The following steps lead to a solution:

(1) Let $y\in Y$ and let $U$ be an open neighborhood of $y$. We wish to find a neighborhood $V$ of $y$ such that $y\in \overline{V}\subseteq U$. (Let us recall that $\overline{V}$ is the closure of $V$.)

(2) Note that $f^{-1}(y)\subseteq f^{-1}(U)$. Prove that if $Z$ is a regular (Hausdorff) space and if $C$ is a compact subset of $Z$ contained in an open subset $W$ of $Z$, then there exists an open neighborhood $N$ of $C$ such that $C\subseteq \overline{N}\subseteq W$. Deduce that there is an open neighborhood $N$ of $f^{-1}(y)$ such that $f^{-1}(y)\subseteq \overline{N}\subseteq f^{-1}(U)$.

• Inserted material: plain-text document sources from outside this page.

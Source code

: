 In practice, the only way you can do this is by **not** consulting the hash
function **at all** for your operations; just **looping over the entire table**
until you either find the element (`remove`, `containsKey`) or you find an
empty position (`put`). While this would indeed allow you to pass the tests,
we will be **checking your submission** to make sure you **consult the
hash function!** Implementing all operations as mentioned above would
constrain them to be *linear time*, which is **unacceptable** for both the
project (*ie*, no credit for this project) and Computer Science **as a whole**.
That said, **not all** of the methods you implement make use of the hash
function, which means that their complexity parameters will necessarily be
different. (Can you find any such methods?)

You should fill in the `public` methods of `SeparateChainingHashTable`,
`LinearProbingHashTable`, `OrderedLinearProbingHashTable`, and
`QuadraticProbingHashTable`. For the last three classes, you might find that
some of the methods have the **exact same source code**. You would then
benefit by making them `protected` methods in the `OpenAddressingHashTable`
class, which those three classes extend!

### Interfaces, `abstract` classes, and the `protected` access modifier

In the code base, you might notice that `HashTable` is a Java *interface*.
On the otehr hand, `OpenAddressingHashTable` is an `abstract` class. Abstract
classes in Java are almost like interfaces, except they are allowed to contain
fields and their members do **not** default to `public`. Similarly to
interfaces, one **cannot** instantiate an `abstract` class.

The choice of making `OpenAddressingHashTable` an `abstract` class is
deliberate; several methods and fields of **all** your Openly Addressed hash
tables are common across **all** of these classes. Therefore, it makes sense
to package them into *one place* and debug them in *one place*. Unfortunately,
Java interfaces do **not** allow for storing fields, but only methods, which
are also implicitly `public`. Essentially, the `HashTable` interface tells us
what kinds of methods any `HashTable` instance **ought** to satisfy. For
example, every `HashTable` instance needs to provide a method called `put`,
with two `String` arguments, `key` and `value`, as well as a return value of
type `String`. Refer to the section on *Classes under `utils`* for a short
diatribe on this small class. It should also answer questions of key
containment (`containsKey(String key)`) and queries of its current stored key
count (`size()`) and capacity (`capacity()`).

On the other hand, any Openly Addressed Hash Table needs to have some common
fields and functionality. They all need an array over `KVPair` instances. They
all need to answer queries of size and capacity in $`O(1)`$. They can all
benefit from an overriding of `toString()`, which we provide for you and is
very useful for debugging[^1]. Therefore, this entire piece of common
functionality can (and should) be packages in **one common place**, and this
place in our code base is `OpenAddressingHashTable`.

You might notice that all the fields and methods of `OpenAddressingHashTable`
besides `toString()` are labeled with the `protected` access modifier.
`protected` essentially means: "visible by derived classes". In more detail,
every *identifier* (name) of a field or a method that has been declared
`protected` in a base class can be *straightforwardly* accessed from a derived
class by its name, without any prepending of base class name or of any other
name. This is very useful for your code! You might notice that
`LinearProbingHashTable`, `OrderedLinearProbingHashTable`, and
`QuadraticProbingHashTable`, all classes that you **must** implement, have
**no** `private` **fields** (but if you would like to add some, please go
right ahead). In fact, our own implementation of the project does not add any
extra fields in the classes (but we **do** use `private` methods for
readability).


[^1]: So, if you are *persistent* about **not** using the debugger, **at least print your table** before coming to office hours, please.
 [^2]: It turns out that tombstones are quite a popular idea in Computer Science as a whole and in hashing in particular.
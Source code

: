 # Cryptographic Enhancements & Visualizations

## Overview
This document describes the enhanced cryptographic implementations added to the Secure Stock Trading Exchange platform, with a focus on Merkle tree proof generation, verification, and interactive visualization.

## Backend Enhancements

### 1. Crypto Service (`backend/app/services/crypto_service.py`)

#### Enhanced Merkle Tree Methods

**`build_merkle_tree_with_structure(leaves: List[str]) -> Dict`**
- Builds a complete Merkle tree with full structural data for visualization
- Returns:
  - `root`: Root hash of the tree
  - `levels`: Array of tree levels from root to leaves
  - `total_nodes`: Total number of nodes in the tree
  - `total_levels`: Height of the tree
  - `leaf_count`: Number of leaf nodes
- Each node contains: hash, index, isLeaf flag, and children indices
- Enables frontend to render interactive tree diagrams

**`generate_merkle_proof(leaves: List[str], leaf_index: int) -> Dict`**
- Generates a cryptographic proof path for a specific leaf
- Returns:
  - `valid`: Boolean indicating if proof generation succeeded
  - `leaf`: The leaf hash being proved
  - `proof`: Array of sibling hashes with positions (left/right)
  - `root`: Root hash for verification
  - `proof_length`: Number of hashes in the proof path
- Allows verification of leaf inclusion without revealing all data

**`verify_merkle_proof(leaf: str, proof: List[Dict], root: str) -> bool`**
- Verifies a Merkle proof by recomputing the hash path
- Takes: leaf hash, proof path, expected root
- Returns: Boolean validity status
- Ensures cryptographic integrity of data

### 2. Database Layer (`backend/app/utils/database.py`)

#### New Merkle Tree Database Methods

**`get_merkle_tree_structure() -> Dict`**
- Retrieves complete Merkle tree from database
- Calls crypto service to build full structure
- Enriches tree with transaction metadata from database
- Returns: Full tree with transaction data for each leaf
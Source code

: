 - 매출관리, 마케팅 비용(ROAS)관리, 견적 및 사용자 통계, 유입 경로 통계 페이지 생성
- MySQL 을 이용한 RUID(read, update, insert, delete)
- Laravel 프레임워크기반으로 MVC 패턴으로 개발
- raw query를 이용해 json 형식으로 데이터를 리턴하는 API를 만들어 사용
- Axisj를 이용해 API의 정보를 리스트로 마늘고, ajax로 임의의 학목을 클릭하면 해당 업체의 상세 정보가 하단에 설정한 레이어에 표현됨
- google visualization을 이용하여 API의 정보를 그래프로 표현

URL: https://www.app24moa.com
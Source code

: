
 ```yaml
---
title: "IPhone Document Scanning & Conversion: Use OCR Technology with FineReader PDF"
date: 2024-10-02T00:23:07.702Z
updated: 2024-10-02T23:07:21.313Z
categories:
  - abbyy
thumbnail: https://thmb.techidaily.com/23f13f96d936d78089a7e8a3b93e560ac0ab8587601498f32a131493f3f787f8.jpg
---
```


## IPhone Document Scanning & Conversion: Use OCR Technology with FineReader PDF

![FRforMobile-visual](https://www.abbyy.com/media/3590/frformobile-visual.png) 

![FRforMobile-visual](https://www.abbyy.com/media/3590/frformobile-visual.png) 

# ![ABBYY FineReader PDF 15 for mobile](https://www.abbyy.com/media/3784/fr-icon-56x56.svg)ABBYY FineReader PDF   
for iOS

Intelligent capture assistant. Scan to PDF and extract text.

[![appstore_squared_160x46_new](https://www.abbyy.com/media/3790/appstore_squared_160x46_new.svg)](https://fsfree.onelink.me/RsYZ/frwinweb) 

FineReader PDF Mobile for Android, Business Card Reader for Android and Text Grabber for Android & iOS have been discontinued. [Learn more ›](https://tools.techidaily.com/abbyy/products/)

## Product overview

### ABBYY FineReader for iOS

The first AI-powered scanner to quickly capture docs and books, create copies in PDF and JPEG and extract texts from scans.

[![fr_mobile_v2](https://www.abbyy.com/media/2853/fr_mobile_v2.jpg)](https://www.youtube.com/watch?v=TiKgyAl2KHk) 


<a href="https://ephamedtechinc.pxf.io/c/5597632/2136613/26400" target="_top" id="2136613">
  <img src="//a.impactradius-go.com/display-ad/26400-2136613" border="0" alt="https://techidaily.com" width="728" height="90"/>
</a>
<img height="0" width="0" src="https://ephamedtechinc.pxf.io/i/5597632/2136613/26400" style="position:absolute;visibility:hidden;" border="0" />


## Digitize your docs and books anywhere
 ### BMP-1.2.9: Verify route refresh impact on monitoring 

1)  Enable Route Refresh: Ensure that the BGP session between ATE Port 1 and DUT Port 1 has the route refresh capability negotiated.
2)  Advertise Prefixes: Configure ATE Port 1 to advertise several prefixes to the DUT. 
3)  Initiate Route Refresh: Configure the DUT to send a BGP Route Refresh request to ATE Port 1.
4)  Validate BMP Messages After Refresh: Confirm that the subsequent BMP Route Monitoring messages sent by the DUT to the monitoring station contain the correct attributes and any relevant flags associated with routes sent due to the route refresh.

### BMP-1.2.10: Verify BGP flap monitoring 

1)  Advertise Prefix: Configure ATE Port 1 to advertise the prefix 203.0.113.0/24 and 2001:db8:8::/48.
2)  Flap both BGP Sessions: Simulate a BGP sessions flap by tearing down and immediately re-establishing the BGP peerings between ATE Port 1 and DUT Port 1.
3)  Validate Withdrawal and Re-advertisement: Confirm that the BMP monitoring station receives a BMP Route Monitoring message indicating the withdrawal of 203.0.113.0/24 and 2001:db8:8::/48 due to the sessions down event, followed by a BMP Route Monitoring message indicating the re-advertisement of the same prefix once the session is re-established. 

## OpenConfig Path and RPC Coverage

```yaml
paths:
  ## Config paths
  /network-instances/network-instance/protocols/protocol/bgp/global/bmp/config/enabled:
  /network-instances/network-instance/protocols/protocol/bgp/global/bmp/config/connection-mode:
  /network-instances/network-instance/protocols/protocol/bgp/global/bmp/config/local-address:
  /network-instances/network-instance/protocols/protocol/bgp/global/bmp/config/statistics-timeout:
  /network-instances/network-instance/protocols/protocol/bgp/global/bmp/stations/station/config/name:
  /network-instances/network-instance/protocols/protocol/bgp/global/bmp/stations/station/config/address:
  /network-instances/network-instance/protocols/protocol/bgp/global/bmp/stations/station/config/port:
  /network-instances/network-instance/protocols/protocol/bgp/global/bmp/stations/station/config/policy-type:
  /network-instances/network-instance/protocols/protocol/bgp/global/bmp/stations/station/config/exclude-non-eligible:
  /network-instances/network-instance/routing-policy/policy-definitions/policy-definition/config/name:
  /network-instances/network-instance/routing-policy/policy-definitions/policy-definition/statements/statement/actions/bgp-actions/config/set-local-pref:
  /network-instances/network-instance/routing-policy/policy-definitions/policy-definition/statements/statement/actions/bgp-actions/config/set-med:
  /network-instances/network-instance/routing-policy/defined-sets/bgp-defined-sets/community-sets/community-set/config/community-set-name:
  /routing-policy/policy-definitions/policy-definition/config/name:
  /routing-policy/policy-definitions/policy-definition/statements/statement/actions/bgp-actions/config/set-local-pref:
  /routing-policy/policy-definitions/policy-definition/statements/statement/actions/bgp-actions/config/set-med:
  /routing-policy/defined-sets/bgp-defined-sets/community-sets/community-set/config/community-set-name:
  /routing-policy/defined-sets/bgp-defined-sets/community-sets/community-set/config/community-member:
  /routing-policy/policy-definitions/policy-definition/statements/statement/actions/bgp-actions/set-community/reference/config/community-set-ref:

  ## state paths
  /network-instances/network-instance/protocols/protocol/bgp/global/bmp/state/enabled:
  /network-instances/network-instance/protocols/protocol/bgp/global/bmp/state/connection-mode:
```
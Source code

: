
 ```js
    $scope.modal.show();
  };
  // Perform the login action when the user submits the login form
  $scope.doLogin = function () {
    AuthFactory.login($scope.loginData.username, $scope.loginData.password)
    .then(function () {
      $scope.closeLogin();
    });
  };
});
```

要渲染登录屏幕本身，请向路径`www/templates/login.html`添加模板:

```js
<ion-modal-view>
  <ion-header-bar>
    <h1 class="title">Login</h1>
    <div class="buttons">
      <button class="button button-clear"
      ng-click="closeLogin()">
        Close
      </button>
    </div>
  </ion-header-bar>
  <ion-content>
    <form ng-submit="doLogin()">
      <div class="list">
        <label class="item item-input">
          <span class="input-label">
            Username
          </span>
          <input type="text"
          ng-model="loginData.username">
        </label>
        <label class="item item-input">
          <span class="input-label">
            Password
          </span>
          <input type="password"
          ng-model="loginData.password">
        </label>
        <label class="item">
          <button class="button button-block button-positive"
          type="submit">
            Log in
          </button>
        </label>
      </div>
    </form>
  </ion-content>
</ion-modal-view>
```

(3) Prove that there is a neighborhood $V$ of $y$ in $Y$ such that $f^{-1}(y)\subseteq f^{-1}(V)\subseteq N$. (Hint: use the fact that $f$ is a closed mapping.)

(4) Prove that if $g:A\to B$ is any surjective map and if $S\subseteq B$, then $f(f^{-1}(S))=S$.

(5) Finally, conclude that $V$ is a neighborhood of $y$ and $y\in V\subseteq \overline{V}\subseteq U$.

I hope this helps! Please feel free to ask if you have any questions regarding the above steps.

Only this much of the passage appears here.